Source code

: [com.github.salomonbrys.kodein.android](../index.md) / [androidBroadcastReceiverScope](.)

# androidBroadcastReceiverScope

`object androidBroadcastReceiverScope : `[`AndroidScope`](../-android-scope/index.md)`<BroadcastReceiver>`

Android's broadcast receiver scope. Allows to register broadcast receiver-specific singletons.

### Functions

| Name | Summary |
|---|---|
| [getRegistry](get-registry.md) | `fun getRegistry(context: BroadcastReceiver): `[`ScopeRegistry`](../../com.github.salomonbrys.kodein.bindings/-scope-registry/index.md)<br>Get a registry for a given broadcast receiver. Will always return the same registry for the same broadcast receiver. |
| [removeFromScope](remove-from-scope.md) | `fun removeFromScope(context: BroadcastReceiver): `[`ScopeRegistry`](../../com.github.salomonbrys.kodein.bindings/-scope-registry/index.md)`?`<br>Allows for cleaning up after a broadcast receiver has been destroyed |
....................
**Exercise requirements:** Retype each line above exactly as written.

**Response for this exercise:**
Source code

: [com.github.salomonbrys.kodein.android](../index.md) / [androidBroadcastReceiverScope](.)

# androidBroadcastReceiverScope

`object androidBroadcastReceiverScope : `[`AndroidScope`](../-android-scope/index.md)`<BroadcastReceiver>`

Android's broadcast receiver scope. Allows to register broadcast receiver-specific singletons.

### Functions

| Name | Summary |
|---|---|
| [getRegistry](get-registry.md) | `fun getRegistry(context: BroadcastReceiver): `[`ScopeRegistry`](../../com.github.salomonbrys.kodein.bindings/-scope-registry/index.md)<br>Get a registry for a given broadcast receiver. Will always return the same registry for the same broadcast receiver. |
| [removeFromScope](remove-from-scope.md) | `fun removeFromScope(context: BroadcastReceiver): `[`ScopeRegistry`](../../com.github.salomonbrys.kodein.bindings/-scope-registry/index.md)`?`<br>Allows for cleaning up after a broadcast receiver has been destroyed |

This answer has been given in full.